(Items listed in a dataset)
+ + + +

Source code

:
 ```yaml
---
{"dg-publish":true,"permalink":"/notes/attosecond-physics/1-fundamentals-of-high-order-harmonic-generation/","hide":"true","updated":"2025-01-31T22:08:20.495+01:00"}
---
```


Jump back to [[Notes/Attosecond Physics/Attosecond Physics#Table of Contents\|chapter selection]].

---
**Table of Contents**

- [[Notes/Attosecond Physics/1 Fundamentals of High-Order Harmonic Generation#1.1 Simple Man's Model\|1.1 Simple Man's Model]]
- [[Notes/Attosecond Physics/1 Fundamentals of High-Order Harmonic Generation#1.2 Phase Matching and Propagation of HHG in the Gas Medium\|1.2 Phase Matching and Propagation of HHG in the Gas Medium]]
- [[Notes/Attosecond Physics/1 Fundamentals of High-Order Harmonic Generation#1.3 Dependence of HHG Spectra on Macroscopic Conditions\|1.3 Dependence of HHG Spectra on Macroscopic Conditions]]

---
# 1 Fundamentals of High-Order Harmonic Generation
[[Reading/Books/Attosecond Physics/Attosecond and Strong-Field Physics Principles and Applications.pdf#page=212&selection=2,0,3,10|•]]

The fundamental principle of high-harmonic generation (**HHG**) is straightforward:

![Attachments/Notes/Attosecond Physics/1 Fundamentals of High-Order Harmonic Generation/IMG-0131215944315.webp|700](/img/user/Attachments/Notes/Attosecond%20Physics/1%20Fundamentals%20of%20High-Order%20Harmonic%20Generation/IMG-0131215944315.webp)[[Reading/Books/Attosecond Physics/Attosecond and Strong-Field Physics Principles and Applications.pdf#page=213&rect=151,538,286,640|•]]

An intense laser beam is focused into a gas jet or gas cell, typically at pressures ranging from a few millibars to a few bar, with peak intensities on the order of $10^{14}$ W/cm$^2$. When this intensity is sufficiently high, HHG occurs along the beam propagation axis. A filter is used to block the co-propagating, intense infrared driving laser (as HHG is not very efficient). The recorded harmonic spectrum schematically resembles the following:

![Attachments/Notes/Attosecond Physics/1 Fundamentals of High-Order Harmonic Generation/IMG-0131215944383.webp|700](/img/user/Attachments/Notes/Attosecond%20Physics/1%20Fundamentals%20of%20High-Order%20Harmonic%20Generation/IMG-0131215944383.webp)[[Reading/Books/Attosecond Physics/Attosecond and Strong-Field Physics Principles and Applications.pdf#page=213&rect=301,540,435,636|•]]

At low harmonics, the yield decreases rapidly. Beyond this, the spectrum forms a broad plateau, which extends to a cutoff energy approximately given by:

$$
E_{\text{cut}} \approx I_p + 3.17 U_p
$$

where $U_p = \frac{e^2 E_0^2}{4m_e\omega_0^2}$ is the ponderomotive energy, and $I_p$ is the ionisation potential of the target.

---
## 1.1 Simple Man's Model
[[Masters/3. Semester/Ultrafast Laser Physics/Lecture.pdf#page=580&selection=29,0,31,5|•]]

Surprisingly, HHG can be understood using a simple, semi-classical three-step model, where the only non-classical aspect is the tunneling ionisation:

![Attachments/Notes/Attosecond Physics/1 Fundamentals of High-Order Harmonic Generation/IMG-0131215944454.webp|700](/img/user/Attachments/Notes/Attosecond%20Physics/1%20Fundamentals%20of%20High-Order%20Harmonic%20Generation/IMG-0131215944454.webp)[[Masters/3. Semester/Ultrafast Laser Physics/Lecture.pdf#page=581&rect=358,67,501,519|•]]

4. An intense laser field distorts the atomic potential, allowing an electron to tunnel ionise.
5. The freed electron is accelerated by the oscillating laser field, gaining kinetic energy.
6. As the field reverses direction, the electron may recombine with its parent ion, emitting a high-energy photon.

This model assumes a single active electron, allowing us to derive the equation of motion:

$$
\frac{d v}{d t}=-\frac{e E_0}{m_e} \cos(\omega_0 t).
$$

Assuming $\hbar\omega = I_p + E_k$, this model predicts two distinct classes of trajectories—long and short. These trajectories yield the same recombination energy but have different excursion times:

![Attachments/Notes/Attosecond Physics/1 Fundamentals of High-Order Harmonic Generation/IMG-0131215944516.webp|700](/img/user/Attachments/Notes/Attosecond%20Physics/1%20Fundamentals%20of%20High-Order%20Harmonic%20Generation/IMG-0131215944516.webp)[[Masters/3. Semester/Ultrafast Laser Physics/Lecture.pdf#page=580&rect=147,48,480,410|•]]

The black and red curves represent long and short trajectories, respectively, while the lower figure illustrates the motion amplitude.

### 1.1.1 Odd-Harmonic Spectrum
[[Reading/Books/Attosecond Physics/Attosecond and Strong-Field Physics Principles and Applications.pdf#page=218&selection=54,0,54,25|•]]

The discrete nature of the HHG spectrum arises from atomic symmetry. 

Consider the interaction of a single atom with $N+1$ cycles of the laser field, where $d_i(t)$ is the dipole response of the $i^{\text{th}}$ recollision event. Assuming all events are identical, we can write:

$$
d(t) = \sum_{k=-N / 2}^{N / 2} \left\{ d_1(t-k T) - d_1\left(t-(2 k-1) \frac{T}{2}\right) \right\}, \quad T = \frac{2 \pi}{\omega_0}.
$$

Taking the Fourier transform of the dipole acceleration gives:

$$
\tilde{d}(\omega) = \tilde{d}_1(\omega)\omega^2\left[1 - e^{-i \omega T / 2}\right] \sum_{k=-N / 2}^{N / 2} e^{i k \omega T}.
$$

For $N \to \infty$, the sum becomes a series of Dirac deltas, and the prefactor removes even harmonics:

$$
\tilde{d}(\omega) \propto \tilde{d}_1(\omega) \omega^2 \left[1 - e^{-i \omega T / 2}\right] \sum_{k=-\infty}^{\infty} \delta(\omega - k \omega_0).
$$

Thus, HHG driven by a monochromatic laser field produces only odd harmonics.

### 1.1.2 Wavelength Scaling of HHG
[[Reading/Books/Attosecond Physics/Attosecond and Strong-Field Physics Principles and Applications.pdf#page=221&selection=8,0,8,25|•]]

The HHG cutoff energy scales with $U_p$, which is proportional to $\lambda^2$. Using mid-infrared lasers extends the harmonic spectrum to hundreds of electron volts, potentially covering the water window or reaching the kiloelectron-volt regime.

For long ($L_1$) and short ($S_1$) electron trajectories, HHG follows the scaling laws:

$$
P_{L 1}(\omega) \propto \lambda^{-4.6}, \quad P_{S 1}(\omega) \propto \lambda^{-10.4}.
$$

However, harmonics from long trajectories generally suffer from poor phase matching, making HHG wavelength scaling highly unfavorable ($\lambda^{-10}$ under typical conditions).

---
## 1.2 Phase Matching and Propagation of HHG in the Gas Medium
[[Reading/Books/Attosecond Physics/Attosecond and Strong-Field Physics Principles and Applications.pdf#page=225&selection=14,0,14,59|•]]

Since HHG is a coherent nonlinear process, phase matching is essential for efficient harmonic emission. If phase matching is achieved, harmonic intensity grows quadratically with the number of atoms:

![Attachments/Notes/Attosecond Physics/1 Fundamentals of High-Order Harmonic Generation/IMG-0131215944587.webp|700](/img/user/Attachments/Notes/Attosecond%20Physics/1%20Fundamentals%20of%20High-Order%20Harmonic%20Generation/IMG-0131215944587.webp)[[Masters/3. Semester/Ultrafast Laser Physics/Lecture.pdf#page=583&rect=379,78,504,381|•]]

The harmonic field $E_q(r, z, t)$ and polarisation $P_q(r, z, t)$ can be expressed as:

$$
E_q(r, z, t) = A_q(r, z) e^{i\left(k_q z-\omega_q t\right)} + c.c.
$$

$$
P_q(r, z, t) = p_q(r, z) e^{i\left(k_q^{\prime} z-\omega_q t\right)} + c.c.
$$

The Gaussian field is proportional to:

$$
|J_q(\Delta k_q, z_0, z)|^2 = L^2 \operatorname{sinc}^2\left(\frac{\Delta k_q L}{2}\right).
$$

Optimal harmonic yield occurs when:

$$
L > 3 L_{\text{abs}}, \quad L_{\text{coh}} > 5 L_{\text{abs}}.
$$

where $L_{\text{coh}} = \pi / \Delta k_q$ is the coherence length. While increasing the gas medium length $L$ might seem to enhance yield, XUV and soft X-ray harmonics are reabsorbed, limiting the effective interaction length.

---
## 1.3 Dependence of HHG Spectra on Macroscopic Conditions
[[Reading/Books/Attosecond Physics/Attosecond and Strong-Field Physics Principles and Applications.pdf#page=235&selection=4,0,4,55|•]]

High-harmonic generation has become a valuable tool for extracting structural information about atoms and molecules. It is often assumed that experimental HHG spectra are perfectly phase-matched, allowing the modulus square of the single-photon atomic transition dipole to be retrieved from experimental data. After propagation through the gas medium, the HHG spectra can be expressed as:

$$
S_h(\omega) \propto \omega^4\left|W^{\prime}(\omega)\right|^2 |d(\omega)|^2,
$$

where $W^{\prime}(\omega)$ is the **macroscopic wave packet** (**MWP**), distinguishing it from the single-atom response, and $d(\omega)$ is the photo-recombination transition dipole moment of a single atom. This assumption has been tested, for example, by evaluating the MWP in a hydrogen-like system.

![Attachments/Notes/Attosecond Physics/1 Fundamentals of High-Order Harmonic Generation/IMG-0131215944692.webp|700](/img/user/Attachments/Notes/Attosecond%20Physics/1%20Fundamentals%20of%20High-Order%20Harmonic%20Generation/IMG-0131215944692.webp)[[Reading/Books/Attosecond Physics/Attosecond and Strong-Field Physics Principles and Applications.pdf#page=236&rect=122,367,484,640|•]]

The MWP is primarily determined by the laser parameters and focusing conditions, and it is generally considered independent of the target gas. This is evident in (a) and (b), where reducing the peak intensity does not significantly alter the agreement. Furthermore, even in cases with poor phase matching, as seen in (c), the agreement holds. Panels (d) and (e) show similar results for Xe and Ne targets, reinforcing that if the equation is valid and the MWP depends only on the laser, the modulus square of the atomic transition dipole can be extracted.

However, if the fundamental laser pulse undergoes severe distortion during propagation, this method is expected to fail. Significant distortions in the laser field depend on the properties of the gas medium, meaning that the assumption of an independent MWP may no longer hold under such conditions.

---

+ + + +

* **TASK BRIEF**
Answer with a single number, the count of lines above that contain "lambda".

* **WRITTEN SOLUTION**
3